_DATA FOR ANALYSIS:_
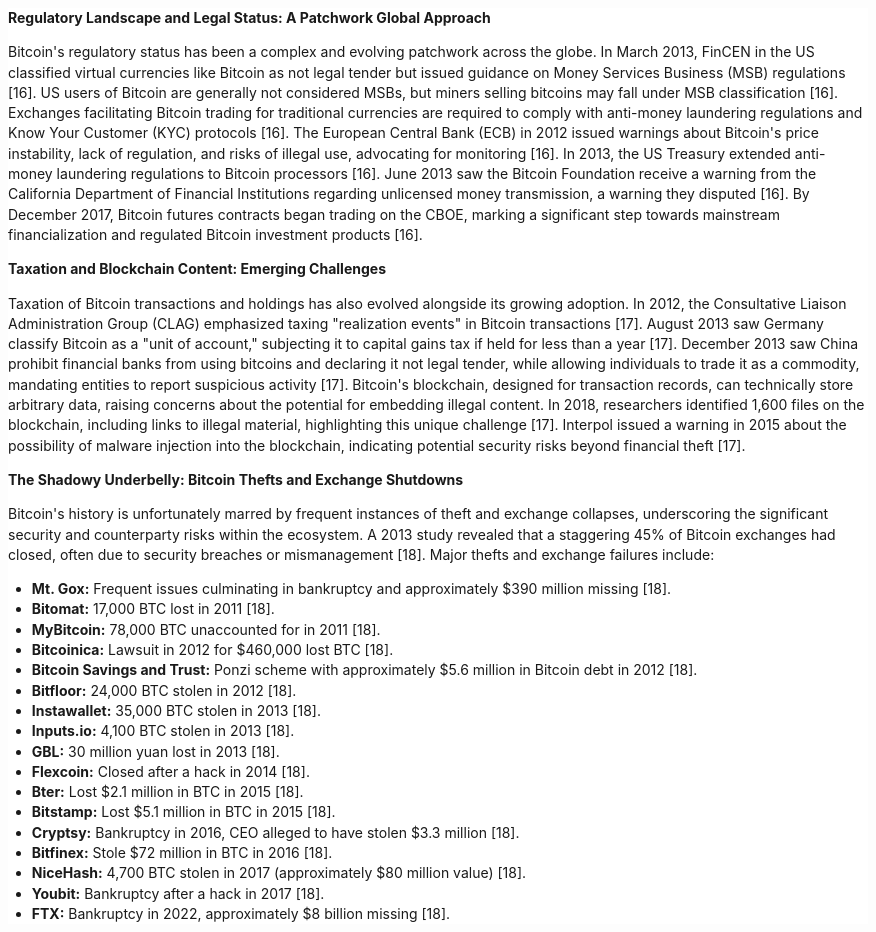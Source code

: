 **Regulatory Landscape and Legal Status: A Patchwork Global Approach**

Bitcoin's regulatory status has been a complex and evolving patchwork across the globe.  In March 2013, FinCEN in the US classified virtual currencies like Bitcoin as not legal tender but issued guidance on Money Services Business (MSB) regulations [16]. US users of Bitcoin are generally not considered MSBs, but miners selling bitcoins may fall under MSB classification [16].  Exchanges facilitating Bitcoin trading for traditional currencies are required to comply with anti-money laundering regulations and Know Your Customer (KYC) protocols [16]. The European Central Bank (ECB) in 2012 issued warnings about Bitcoin's price instability, lack of regulation, and risks of illegal use, advocating for monitoring [16]. In 2013, the US Treasury extended anti-money laundering regulations to Bitcoin processors [16].  June 2013 saw the Bitcoin Foundation receive a warning from the California Department of Financial Institutions regarding unlicensed money transmission, a warning they disputed [16].  By December 2017, Bitcoin futures contracts began trading on the CBOE, marking a significant step towards mainstream financialization and regulated Bitcoin investment products [16].

**Taxation and Blockchain Content: Emerging Challenges**

Taxation of Bitcoin transactions and holdings has also evolved alongside its growing adoption. In 2012, the Consultative Liaison Administration Group (CLAG) emphasized taxing "realization events" in Bitcoin transactions [17]. August 2013 saw Germany classify Bitcoin as a "unit of account," subjecting it to capital gains tax if held for less than a year [17].  December 2013 saw China prohibit financial banks from using bitcoins and declaring it not legal tender, while allowing individuals to trade it as a commodity, mandating entities to report suspicious activity [17]. Bitcoin's blockchain, designed for transaction records, can technically store arbitrary data, raising concerns about the potential for embedding illegal content. In 2018, researchers identified 1,600 files on the blockchain, including links to illegal material, highlighting this unique challenge [17]. Interpol issued a warning in 2015 about the possibility of malware injection into the blockchain, indicating potential security risks beyond financial theft [17].

**The Shadowy Underbelly: Bitcoin Thefts and Exchange Shutdowns**

Bitcoin's history is unfortunately marred by frequent instances of theft and exchange collapses, underscoring the significant security and counterparty risks within the ecosystem.  A 2013 study revealed that a staggering 45% of Bitcoin exchanges had closed, often due to security breaches or mismanagement [18]. Major thefts and exchange failures include:

*   **Mt. Gox:** Frequent issues culminating in bankruptcy and approximately $390 million missing [18].
*   **Bitomat:** 17,000 BTC lost in 2011 [18].
*   **MyBitcoin:** 78,000 BTC unaccounted for in 2011 [18].
*   **Bitcoinica:** Lawsuit in 2012 for $460,000 lost BTC [18].
*   **Bitcoin Savings and Trust:** Ponzi scheme with approximately $5.6 million in Bitcoin debt in 2012 [18].
*   **Bitfloor:** 24,000 BTC stolen in 2012 [18].
*   **Instawallet:** 35,000 BTC stolen in 2013 [18].
*   **Inputs.io:** 4,100 BTC stolen in 2013 [18].
*   **GBL:** 30 million yuan lost in 2013 [18].
*   **Flexcoin:** Closed after a hack in 2014 [18].
*   **Bter:** Lost $2.1 million in BTC in 2015 [18].
*   **Bitstamp:** Lost $5.1 million in BTC in 2015 [18].
*   **Cryptsy:** Bankruptcy in 2016, CEO alleged to have stolen $3.3 million [18].
*   **Bitfinex:** Stole $72 million in BTC in 2016 [18].
*   **NiceHash:** 4,700 BTC stolen in 2017 (approximately $80 million value) [18].
*   **Youbit:** Bankruptcy after a hack in 2017 [18].
*   **FTX:** Bankruptcy in 2022, approximately $8 billion missing [18].
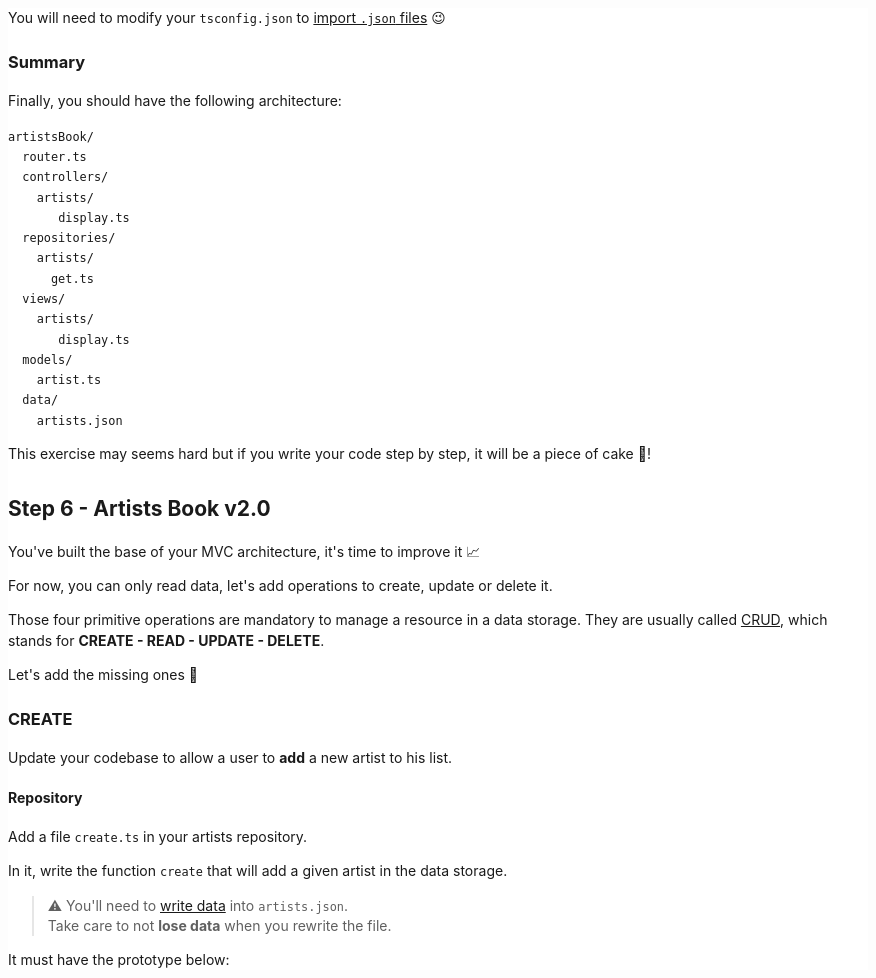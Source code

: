 You will need to modify your `tsconfig.json` to [import `.json` files](https://www.typescriptlang.org/tsconfig#resolveJsonModule) 😉

### Summary

Finally, you should have the following architecture:

```text
artistsBook/
  router.ts
  controllers/
    artists/
       display.ts
  repositories/
    artists/
      get.ts
  views/
    artists/
       display.ts
  models/
    artist.ts
  data/
    artists.json
```

This exercise may seems hard but if you write your code step by step, it will
be a piece of cake 🍰!

## Step 6 - Artists Book v2.0

You've built the base of your MVC architecture, it's time to improve it 📈

For now, you can only read data, let's add operations to create, update or delete it.

Those four primitive operations are mandatory to manage a resource in a data storage.
They are usually called [CRUD](https://en.wikipedia.org/wiki/Create,_read,_update_and_delete),
which stands for **CREATE - READ - UPDATE - DELETE**.

Let's add the missing ones 🚀

### CREATE

Update your codebase to allow a user to **add** a new artist to his list.

#### Repository

Add a file `create.ts` in your artists repository.

In it, write the function `create` that will add a given artist in the data storage.<br>

> ⚠️ You'll need to [write data](https://medium.com/@osiolabs/read-write-json-files-with-node-js-92d03cc82824)
> into `artists.json`.<br>
> Take care to not **lose data** when you rewrite the file. 

It must have the prototype below:
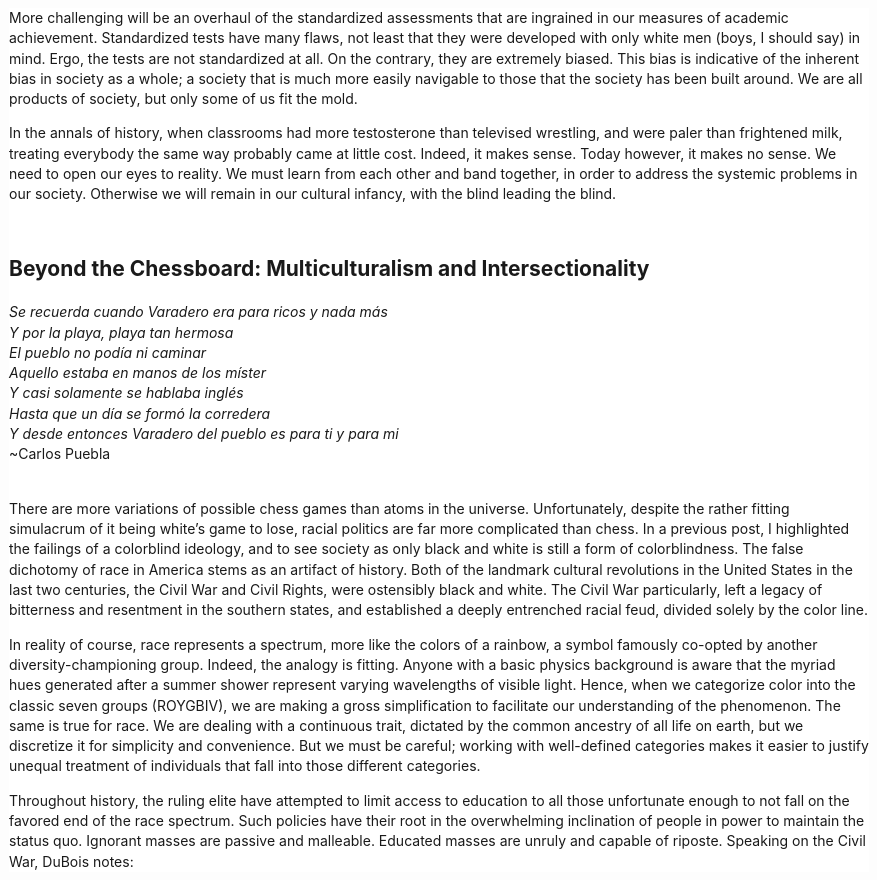 More challenging will be an overhaul of the standardized assessments that are ingrained in our measures of academic achievement. Standardized tests have many flaws, not least that they were developed with only white men (boys, I should say) in mind. Ergo, the tests are not standardized at all. On the contrary, they are extremely biased. This bias is indicative of the inherent bias in society as a whole; a society that is much more easily navigable to those that the society has been built around. We are all products of society, but only some of us fit the mold.

In the annals of history, when classrooms had more testosterone than televised wrestling, and were paler than frightened milk, treating everybody the same way probably came at little cost. Indeed, it makes sense. Today however, it makes no sense. We need to open our eyes to reality. We must learn from each other and band together, in order to address the systemic problems in our society. Otherwise we will remain in our cultural infancy, with the blind leading the blind.
<br />
<br />

## Beyond the Chessboard: Multiculturalism and Intersectionality
_Se recuerda cuando Varadero era para ricos y nada más\
Y por la playa, playa tan hermosa\
El pueblo no podía ni caminar\
Aquello estaba en manos de los míster\
Y casi solamente se hablaba inglés\
Hasta que un día se formó la corredera\
Y desde entonces Varadero del pueblo es para ti y para mi_\
~Carlos Puebla
<br />
<br />

There are more variations of possible chess games than atoms in the universe. Unfortunately, despite the rather fitting simulacrum of it being white’s game to lose, racial politics are far more complicated than chess. In a previous post, I highlighted the failings of a colorblind ideology, and to see society as only black and white is still a form of colorblindness. The false dichotomy of race in America stems as an artifact of history. Both of the landmark cultural revolutions in the United States in the last two centuries, the Civil War and Civil Rights, were ostensibly black and white. The Civil War particularly, left a legacy of bitterness and resentment in the southern states, and established a deeply entrenched racial feud, divided solely by the color line.

In reality of course, race represents a spectrum, more like the colors of a rainbow, a symbol famously co-opted by another diversity-championing group. Indeed, the analogy is fitting. Anyone with a basic physics background is aware that the myriad hues generated after a summer shower represent varying wavelengths of visible light. Hence, when we categorize color into the classic seven groups (ROYGBIV), we are making a gross simplification to facilitate our understanding of the phenomenon. The same is true for race. We are dealing with a continuous trait, dictated by the common ancestry of all life on earth, but we discretize it for simplicity and convenience. But we must be careful; working with well-defined categories makes it easier to justify unequal treatment of individuals that fall into those different categories.

Throughout history, the ruling elite have attempted to limit access to education to all those unfortunate enough to not fall on the favored end of the race spectrum. Such policies have their root in the overwhelming inclination of people in power to maintain the status quo. Ignorant masses are passive and malleable. Educated masses are unruly and capable of riposte. Speaking on the Civil War, DuBois notes:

_WHAT NEEDS TO BE DONE:_
Pull every line containing "para" from the entries above and copy it.

_SOLUTION FOR THIS TASK:_
_Se recuerda cuando Varadero era para ricos y nada más\
Y desde entonces Varadero del pueblo es para ti y para mi_\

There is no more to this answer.